Добавить в цитаты Настройки чтения

Страница 129 из 162

И она одним движением руки расстегнула ему все пуговицы на рубашке и взялась за пояс его брюк.

— Отстань! — сказал Ли. — Я сам…

Он спокойно разделся перед ней и лег под простыню. Она укрыла разметавшегося мальчика на верхней полке, а потом подоткнула его простыню и, склонившись над ним и пожелав ему спокойной ночи, легла и затихла. «Почему она не перекрестила меня, как положено?» — подумал Ли.
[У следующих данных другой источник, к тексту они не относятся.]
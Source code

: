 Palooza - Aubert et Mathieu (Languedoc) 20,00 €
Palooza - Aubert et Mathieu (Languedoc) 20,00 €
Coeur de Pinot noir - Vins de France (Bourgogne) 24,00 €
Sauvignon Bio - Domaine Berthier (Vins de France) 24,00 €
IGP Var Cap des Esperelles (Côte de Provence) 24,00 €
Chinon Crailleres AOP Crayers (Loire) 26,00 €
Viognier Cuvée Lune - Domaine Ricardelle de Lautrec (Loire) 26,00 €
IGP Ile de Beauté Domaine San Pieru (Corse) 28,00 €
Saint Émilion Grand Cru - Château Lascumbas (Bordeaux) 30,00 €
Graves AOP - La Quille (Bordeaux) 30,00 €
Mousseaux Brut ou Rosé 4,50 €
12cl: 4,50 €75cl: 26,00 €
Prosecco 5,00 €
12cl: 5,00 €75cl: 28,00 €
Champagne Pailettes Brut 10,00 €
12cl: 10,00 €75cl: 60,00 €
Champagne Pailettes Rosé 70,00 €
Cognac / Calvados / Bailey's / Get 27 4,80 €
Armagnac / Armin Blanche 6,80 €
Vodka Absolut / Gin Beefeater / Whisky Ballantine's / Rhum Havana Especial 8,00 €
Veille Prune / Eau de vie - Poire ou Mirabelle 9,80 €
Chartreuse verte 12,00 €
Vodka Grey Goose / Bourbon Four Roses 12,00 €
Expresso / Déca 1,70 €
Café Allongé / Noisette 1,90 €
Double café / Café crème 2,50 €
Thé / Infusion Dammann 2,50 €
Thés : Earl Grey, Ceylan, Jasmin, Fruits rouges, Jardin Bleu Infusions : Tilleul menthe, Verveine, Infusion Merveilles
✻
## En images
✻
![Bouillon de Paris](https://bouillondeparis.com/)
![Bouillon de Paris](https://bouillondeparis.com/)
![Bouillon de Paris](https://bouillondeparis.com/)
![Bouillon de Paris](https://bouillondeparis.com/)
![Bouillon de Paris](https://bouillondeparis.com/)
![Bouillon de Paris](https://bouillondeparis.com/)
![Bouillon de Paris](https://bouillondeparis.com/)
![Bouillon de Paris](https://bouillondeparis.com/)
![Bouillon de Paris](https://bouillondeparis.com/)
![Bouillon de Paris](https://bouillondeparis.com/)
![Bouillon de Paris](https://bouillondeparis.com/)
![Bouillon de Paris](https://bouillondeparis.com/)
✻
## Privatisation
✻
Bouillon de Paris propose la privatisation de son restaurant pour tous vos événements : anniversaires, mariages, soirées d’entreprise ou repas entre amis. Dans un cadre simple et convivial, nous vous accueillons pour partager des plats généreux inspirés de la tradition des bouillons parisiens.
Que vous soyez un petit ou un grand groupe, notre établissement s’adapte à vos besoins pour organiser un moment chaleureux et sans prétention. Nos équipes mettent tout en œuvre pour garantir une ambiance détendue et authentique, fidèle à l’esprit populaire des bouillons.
Перед тем как заснуть, он посмотрел в сторону монашки. Та лежала на правом боку, и ее лицо было обращено к Ли. Слабый молочный свет падал так, что ее глубоко посаженных глаз не было видно, и под едва заметными линиями бровей на месте глазниц сияли темные провалы. Третье темное пятнышко внутри контура ее лица располагалось там, где заканчивался курносый носик и был приоткрыт рот. Когда Ли засыпал, глядя на этот смутный контур, последней его мыслью, вернее, ощущением было то, что на него смотрит Смерть. Это впечатление вместе с его засыпающим разумом перешло порог реальности, и бледная Смерть в облике туманной монашки в ее белом одеянии несколько раз являлась ему в кошмарах, мучивших его в этой короткой ночи под перестук колес.

Когда он открыл глаза, за окном был серенький северный рассвет. Где-то на юго-востоке серый цвет неба мягко переходил в голубой, розовеющий к горизонту — там угадывалось Солнце. Ли внимательно рассмотрел спящую — и куда она делась, вчерашняя чертовщина и ночные кошмары!

Он положил руку ей на грудь и ладонью ощутил теплое и зовущее женское тело. В это время монашка открыла глаза.

— Ты уже выходишь, брат? — спросила она и легким пружинящим кошачьим прыжком стала на ноги как была — в короткой рубашке на голом теле, босая.

— Бог с тобой! Бог с тобой! Бог с тобой! — трижды призвала она Бога и трижды поцеловала Ли в губы. Потом отодвинула его от себя и перекрестила, сказав: — Будь осторожен и береги себя! Я ведь не зря за тебя просила Бога…

Поезд же тем временем подошел к нарвскому перрону, и Ли оставалось лишь пожелать счастья своей странной попутчице.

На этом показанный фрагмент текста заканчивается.